English versus Italian opera

The Beggar’s Opera would probably never have been written without the growing popularity of operas among English audiences. The opera form had first taken hold in England in the previous century towards the end of the Interregnum (1649-60), the period in which the royal family was exiled and the Puritans under Oliver Cromwell governed England. Although the Puritans had closed the theaters and banned the staging of plays, some people managed to circumvent this ban by presenting, in private houses, dramatic works that required musical accompaniment from beginning to end. This form, known as the “English dramatic opera,” persisted until 1660, when the monarchy was restored and the theaters reopened. After 1660, the English dramatic opera underwent some changes—music became intermittent rather than continuous, and dialogue could now be spoken instead of sung, since plays were no longer banned.

During the early eighteenth century, however, English dramatic operas were supplanted by lavish Italian operas. Literary scholar Peter Elfed Lewis observes that, by the time Gay wrote The Beggar’s Opera, “‘opera’ in England had become virtually synonymous with Italian opera, a theatrical form characterized by great dignity and seriousness and peopled with mythological figures or personages of high rank from the distant past” (Lewis, pp. 8-9). George Friedrich Handel, the German composer, came to London in 1710 by way of Italy and was immediately commissioned to write an Italian opera. His Rinaldo (1711) marked the first in a string of successful operas that he composed for English audiences. Meanwhile, the popularity of Italian opera as a genre continue to escalate—the new Queen’s Theater was the principal venue for Italian opera in England and became known as the Opera House. Meanwhile, leading Italian singers, including feuding sopranos Francesca Cuzzoni and Faustina Bordoni, were paid hefty sums to perform in England and were treated like major celebrities once they arrived.

Italian opera, however, was not universally loved—some English intellectuals ridiculed everything from the tradition of the male castrati singers to the temper tantrums of divas to the lavish scope of some operatic productions. Critics such as Joseph Addison and John Dennis even believed that the taste for Italian opera threatened the future of English drama and music.
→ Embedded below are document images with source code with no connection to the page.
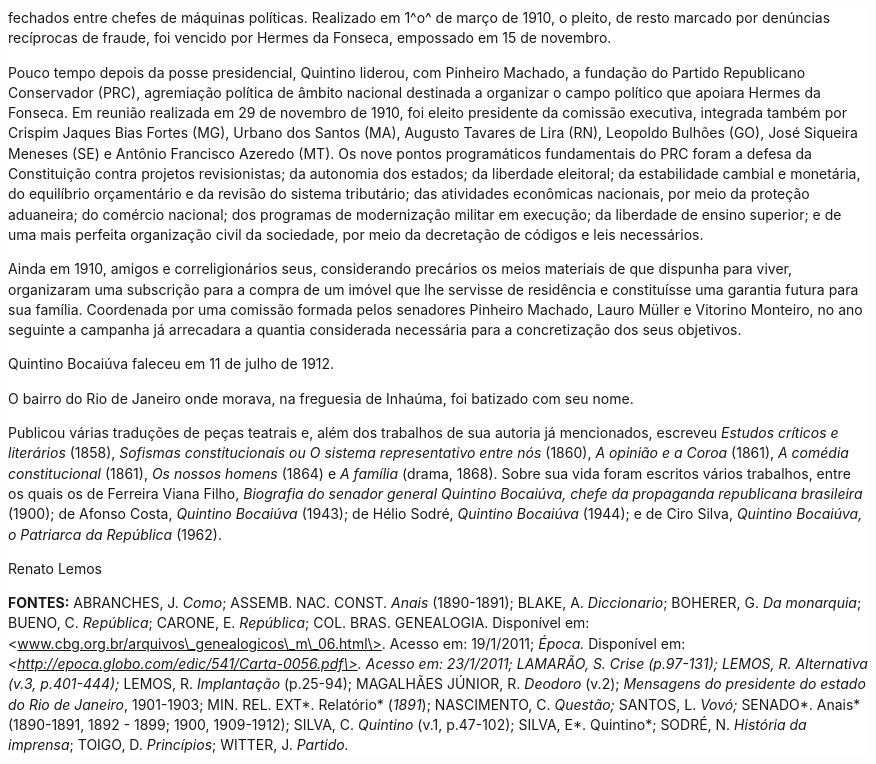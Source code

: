 fechados entre chefes de máquinas políticas. Realizado em 1^o^ de março
de 1910, o pleito, de resto marcado por denúncias recíprocas de fraude,
foi vencido por Hermes da Fonseca, empossado em 15 de novembro.

Pouco tempo depois da posse presidencial, Quintino liderou, com Pinheiro
Machado, a fundação do Partido Republicano Conservador (PRC), agremiação
política de âmbito nacional destinada a organizar o campo político que
apoiara Hermes da Fonseca. Em reunião realizada em 29 de novembro de
1910, foi eleito presidente da comissão executiva, integrada também por
Crispim Jaques Bias Fortes (MG), Urbano dos Santos (MA), Augusto Tavares
de Lira (RN), Leopoldo Bulhões (GO), José Siqueira Meneses (SE) e
Antônio Francisco Azeredo (MT). Os nove pontos programáticos
fundamentais do PRC foram a defesa da Constituição contra projetos
revisionistas; da autonomia dos estados; da liberdade eleitoral; da
estabilidade cambial e monetária, do equilíbrio orçamentário e da
revisão do sistema tributário; das atividades econômicas nacionais, por
meio da proteção aduaneira; do comércio nacional; dos programas de
modernização militar em execução; da liberdade de ensino superior; e de
uma mais perfeita organização civil da sociedade, por meio da decretação
de códigos e leis necessários.

Ainda em 1910, amigos e correligionários seus, considerando precários os
meios materiais de que dispunha para viver, organizaram uma subscrição
para a compra de um imóvel que lhe servisse de residência e constituísse
uma garantia futura para sua família. Coordenada por uma comissão
formada pelos senadores Pinheiro Machado, Lauro Müller e Vitorino
Monteiro, no ano seguinte a campanha já arrecadara a quantia considerada
necessária para a concretização dos seus objetivos.

Quintino Bocaiúva faleceu em 11 de julho de 1912.

O bairro do Rio de Janeiro onde morava, na freguesia de Inhaúma, foi
batizado com seu nome.

Publicou várias traduções de peças teatrais e, além dos trabalhos de sua
autoria já mencionados, escreveu *Estudos críticos e literários* (1858),
*Sofismas constitucionais ou O sistema representativo entre nós* (1860),
*A opinião e a Coroa* (1861), *A comédia constitucional* (1861), *Os
nossos homens* (1864) e *A família* (drama, 1868). Sobre sua vida foram
escritos vários trabalhos, entre os quais os de Ferreira Viana Filho,
*Biografia do senador general Quintino Bocaiúva, chefe da propaganda
republicana brasileira* (1900); de Afonso Costa, *Quintino Bocaiúva*
(1943); de Hélio Sodré, *Quintino Bocaiúva* (1944); e de Ciro Silva,
*Quintino Bocaiúva, o Patriarca da República* (1962).

Renato Lemos

**FONTES:** ABRANCHES, J. *Como*; ASSEMB. NAC. CONST. *Anais*
(1890-1891); BLAKE, A. *Diccionario*; BOHERER, G. *Da monarquia*; BUENO,
C. *República*; CARONE, E. *República*; COL. BRAS. GENEALOGIA.
Disponível em: \<www.cbg.org.br/arquivos\_genealogicos\_m\_06.html\>.
Acesso em: 19/1/2011; *Época.* Disponível em:
*\<*http://epoca.globo.com/edic/541/Carta-0056.pdf\>. Acesso em:
23/1/2011; LAMARÃO, S. *Crise* (p.97-131); LEMOS, R. *Alternativa* (v.3,
p.401-444)*;* LEMOS, R. *Implantação* (p.25-94); MAGALHÃES JÚNIOR, R.
*Deodoro* (v.2); *Mensagens do presidente do estado do Rio de Janeiro*,
1901-1903; MIN. REL. EXT*. Relatório* (*1891*); NASCIMENTO, C.
*Questão;* SANTOS, L. *Vovó;* SENADO*. Anais* (1890-1891, 1892 - 1899;
1900, 1909-1912); SILVA, C. *Quintino* (v.1, p.47-102); SILVA, E*.
Quintino*; SODRÉ, N. *História da imprensa*; TOIGO, D. *Princípios*;
WITTER, J. *Partido.*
Unlike many of his contemporaries, Gay did not dislike Italian opera; he wrote an operatic libretto for Handel’s Ads and Galatea some ten years before composing The Beggar’s Opera. Nonetheless, he too was alarmed by the ways in which Italian opera was overshadowing English music and by the slavish worship of the genre, and sought to provide uncritical audiences with a corrective. Gay’s boldest stroke by far was to set The Beggar’s Opera not among gods and goddesses or other heroic personages in some suitably lofty atmosphere, as in Italian operatic tradition, but among thieves and whores in the seamy London underworld. Throughout his mock epic production, Gay spoofs many of the conventions of Italian opera—from the impassioned bickering between “divas” Polly Peachum and Lucy Lockit over Macheath’s affections (which culminate in Lucy’s unsuccessful attempt to poison her rival) to Macheath’s own less than heroic reaction to his impending execution, which is to drink heavily and lament the loss of his many mistresses.

The Ballad Opera in Focus

Plot summary

The Beggar’s Opera opens with a short introduction in which the beggar who composed the opera attempts to stage his work before a player, explaining, “I have introduced the similes that are in all your celebrated operas: the swallow, the moth, the bee, the ship, the flower, etc. Besides, I have a prison scene, which the ladies always reckon charmingly pathetic” (The Beggar’s Opera, p. 5). The player agrees to watch the opera, and he and the beggar withdraw as the performance begins.

The curtain rises as Mr. Peachum, an informer and a fence for stolen goods, reckons up his account and sings of his profession: “Through all the employments of life / Each neighbor abuses his brother; / Whore and rogue they call husband and wife; / All professions be-rogue one another” (The Beggar’s Opera, p. 6). Declaring himself to be as honest as any lawyer or statesman, Peachum discusses with Filch, one of his apprentice pickpockets, the fates of thieves who have worked for him but have now been arrested. Those who excelled in their trade Peachum plans to help by bribing jailers and law officers; those who did not earn sufficient profit Peachum will abandon to their fates—hanging or transportation.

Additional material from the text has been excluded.